MAG: Multi-Modal Aligned Autoregressive Co-Speech Gesture Generation without Vector Quantization
Binjie Liu, Lina Liu, Sanyi Zhang, Songen Gu, Yihao Zhi, Tianyi Zhu, Lei Yang, Long Ye
TL;DR
This paper addresses the challenge of realistic, diverse, and semantically aligned co-speech gesture generation without information loss from vector quantization. It introduces a two-stage framework: MTA-VAE learns continuous, multi-modal motion embeddings aligned to text and audio using contrastive losses with WavCaps embeddings, and MMAG performs diffusion-based autoregressive generation conditioned on a Hybrid Granularity Audio-Text Fusion Block, plus speaker identity encoding. Key contributions include the Motion-Text-Audio-Aligned VAE, the HGAT fusion block, and the diffusion-based MMAG that operates in continuous latent space, achieving state-of-the-art results on BEATv2 and SHOW with favorable user studies. The approach has practical impact for lifelike avatar synthesis and HCI by producing synchronized, realistic, and diverse co-speech gestures without the downsides of token-based discretization.
Abstract
This work focuses on full-body co-speech gesture generation. Existing methods typically employ an autoregressive model accompanied by vector-quantized tokens for gesture generation, which results in information loss and compromises the realism of the generated gestures. To address this, inspired by the natural continuity of real-world human motion, we propose MAG, a novel multi-modal aligned framework for high-quality and diverse co-speech gesture synthesis without relying on discrete tokenization. Specifically, (1) we introduce a motion-text-audio-aligned variational autoencoder (MTA-VAE), which leverages pre-trained WavCaps' text and audio embeddings to enhance both semantic and rhythmic alignment with motion, ultimately producing more realistic gestures. (2) Building on this, we propose a multimodal masked autoregressive model (MMAG) that enables autoregressive modeling in continuous motion embeddings through diffusion without vector quantization.
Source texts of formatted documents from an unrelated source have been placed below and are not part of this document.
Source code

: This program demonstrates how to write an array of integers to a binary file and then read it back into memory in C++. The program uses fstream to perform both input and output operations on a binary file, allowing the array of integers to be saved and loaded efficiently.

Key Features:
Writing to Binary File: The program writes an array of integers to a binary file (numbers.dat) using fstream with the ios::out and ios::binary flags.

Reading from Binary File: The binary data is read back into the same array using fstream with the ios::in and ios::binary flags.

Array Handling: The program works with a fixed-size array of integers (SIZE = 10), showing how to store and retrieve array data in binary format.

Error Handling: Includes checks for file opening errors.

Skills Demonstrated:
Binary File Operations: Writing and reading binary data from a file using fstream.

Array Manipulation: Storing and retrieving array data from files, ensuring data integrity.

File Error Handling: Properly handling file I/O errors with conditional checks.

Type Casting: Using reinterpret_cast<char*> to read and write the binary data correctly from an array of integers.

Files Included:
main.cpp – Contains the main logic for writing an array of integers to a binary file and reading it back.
To further ensure multi-modal consistency, MMAG incorporates a hybrid granularity audio-text fusion block, which serves as conditioning for diffusion process. Extensive experiments on two benchmark datasets demonstrate that MAG achieves stateof-the-art performance both quantitatively and qualitatively, producing highly realistic and diverse co-speech gestures.The code will be released to facilitate future research.